One of the last direct personal teachings my teacher gave to me was to let go of the mind of “If Only”. At the time, it was becoming abundantly clear to me and the sangha around me that, because of my health situation, it really wouldn’t be good for me to live at Shasta Abbey any longer. (I have a wonderfully varied array of allergies, chemical sensitivities and intolerances.) While it was becoming clear, it was difficult for me to accept.
Since I had invested a great deal of myself in my life at Shasta, there were many facets to the difficulty in accepting the need for me to leave: it took a lot of effort for me to get to Shasta and a lot of effort to stay there and learn what I needed to learn to become a monk and a teacher; I believed, and still believe, in the mission and purpose of that monastery and I wanted to use my life to support and further that mission; I could recognize that my training was far from complete and felt that it would be helpful to stay there with my teacher to further my own practice.

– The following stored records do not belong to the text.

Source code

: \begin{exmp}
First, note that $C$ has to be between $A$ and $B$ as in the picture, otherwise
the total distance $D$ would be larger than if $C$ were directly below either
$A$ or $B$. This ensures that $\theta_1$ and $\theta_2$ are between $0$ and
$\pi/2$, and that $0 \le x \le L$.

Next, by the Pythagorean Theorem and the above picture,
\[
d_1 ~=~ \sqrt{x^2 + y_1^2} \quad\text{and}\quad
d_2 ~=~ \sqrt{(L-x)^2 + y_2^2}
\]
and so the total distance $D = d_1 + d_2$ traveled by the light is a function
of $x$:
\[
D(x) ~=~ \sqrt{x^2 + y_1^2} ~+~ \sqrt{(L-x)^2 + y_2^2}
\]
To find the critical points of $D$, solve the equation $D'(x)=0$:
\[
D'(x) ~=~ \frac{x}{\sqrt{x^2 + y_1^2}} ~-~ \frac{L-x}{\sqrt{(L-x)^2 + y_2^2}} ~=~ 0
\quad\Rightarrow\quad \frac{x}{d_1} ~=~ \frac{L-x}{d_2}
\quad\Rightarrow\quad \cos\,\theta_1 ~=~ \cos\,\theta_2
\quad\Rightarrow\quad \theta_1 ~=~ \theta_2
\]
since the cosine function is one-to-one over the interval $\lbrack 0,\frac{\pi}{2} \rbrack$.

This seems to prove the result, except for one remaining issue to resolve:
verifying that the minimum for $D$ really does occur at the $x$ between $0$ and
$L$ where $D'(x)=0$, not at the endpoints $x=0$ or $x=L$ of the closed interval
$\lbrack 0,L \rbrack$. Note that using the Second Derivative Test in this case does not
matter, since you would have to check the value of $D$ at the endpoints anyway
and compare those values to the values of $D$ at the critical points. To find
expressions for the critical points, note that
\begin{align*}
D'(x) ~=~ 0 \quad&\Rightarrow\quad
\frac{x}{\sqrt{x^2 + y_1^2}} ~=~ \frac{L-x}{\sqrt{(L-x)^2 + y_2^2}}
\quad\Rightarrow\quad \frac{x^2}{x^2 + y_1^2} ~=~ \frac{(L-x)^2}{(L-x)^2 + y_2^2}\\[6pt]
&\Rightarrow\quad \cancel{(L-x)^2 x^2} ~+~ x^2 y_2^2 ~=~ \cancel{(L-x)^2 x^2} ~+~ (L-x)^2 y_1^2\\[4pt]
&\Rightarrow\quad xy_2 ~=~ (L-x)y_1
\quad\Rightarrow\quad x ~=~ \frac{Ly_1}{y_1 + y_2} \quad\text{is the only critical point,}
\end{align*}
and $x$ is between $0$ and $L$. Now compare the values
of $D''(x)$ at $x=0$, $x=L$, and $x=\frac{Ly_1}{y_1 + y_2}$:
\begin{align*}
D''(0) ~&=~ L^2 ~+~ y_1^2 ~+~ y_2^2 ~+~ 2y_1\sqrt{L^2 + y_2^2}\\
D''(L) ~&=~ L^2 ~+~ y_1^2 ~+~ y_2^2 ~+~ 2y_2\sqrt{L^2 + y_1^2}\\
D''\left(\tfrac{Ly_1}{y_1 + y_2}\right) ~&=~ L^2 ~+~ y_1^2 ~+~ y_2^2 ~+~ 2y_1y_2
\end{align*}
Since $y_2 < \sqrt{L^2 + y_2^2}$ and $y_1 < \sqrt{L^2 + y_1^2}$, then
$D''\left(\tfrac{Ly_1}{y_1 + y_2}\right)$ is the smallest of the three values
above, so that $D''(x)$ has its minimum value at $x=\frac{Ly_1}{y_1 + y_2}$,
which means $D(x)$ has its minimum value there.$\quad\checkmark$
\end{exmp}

Also, though, there is a certain sense of safety and security being a monk at a place like Shasta since there is a high concentration of sincere people putting the Dharma into practice in a profound way and all of this means that there is a lot of momentum in the life of practice at a place like Shasta. So, I was a bit afraid of the prospect of leaving there.
For me, the mind of “If Only” is the mind that occupies itself with the speculative concern for possible circumstances where life could be better. I suppose a little bit of this type of consideration can be helpful (if we didn’t have some sense that we could find a better way of living, I wonder if most of us would start practice at all?). But for the most part, for me at least, spinning in the mind of “If Only” is just a means for distracting myself from present circumstances that I find difficult or would like to avoid.
Of course I did leave Shasta and so far, things have worked out to be pretty ok. A long time ago, as a lay person really, I decided to rely on my practice as the central means for dealing with my life. As I go along in my life, and my life of practice, I can wholeheartedly say that that was the best decision I have ever made.
The conditions of my life have changed and I am sure will continue to change, but there is still that abiding, internal ability to find some way to practice in whatever circumstances I find myself. In the “Scripture of Brahma’s Net” it says that a practitioner of the Way does not see conditions as separate from the Way. We do not have to become someone different from who we are, or wait for some set of ideal circumstances in order to practice the Dharma. We can let go of the mind of “If Only” and turn little bit toward the life we have right now, and begin to work with it. Our life, your individual life, right here, right now, as bleak and miserable as it might be (and I hope it is neither bleak nor miserable, but it could be), is where we (You) can find the life of Buddha.
(There is story Dogen tells of his master, Tendo Nyojo, taking off his shoe in the meditation hall and slapping his lectern to get the monks attention as he exhorts them to be diligent in their practice. When I make this point, I feel like Nyojo slapping his lectern: Right where you are, just as you are, YOU CAN FIND PRACTICE!)